I lament my life as a pecan sliver – by Helen Freeman

 

a fragment of residue, fractured
at the bottom of a bowl, rubble
with the butt-ends of party chaw.

I know you’ll say that I was the one
who bemoaned the boxes, the labels,

but I’m not even honey-roasted
or maple-glazed. And where’s the sea salt,
the cinnamon, the granola?

I want to be whole again, in my shell
on a tree, eyed by Nubian Nightjars.

 

 

Helen Freeman published  Broken  post-accident in Oman. Since then she has completed several poetry courses and has poems in some online magazines. Brought up in Kenya, she now lives between Edinburgh and Riyadh.

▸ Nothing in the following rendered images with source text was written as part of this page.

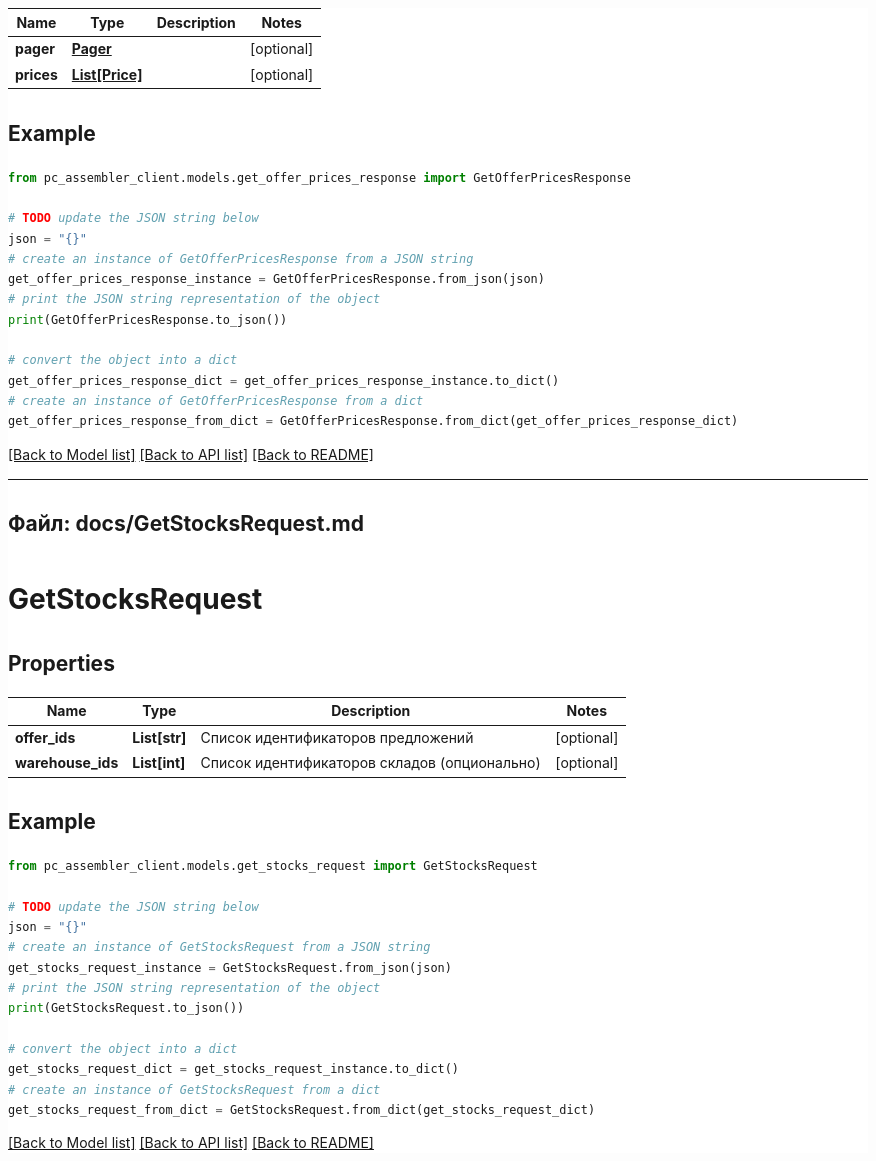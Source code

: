 Name | Type | Description | Notes
------------ | ------------- | ------------- | -------------
**pager** | [**Pager**](Pager.md) |  | [optional] 
**prices** | [**List[Price]**](Price.md) |  | [optional] 

## Example

```python
from pc_assembler_client.models.get_offer_prices_response import GetOfferPricesResponse

# TODO update the JSON string below
json = "{}"
# create an instance of GetOfferPricesResponse from a JSON string
get_offer_prices_response_instance = GetOfferPricesResponse.from_json(json)
# print the JSON string representation of the object
print(GetOfferPricesResponse.to_json())

# convert the object into a dict
get_offer_prices_response_dict = get_offer_prices_response_instance.to_dict()
# create an instance of GetOfferPricesResponse from a dict
get_offer_prices_response_from_dict = GetOfferPricesResponse.from_dict(get_offer_prices_response_dict)
```
[[Back to Model list]](../README.md#documentation-for-models) [[Back to API list]](../README.md#documentation-for-api-endpoints) [[Back to README]](../README.md)




---



## Файл: docs/GetStocksRequest.md

# GetStocksRequest


## Properties

Name | Type | Description | Notes
------------ | ------------- | ------------- | -------------
**offer_ids** | **List[str]** | Список идентификаторов предложений | [optional] 
**warehouse_ids** | **List[int]** | Список идентификаторов складов (опционально) | [optional] 

## Example

```python
from pc_assembler_client.models.get_stocks_request import GetStocksRequest

# TODO update the JSON string below
json = "{}"
# create an instance of GetStocksRequest from a JSON string
get_stocks_request_instance = GetStocksRequest.from_json(json)
# print the JSON string representation of the object
print(GetStocksRequest.to_json())

# convert the object into a dict
get_stocks_request_dict = get_stocks_request_instance.to_dict()
# create an instance of GetStocksRequest from a dict
get_stocks_request_from_dict = GetStocksRequest.from_dict(get_stocks_request_dict)
```
[[Back to Model list]](../README.md#documentation-for-models) [[Back to API list]](../README.md#documentation-for-api-endpoints) [[Back to README]](../README.md)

3 thoughts on “I lament my life as a pecan sliver – by Helen Freeman

  1. I love the contrast in this short, pithy poem between two forms of a pecan nut; one a broken shard left at the bottom and the other whole in its natural setting. I like the way it opens with lower case. The ‘butt ends of party chaw’ is the worst insult you could ever give the mighty Pecan. ‘Eyed by Nubian Nightjars’ endues the nut with the majesty of which it is worthy. Where does the writer invest these word pictures from? The effect is one of lament, longing for a form and identity I once was.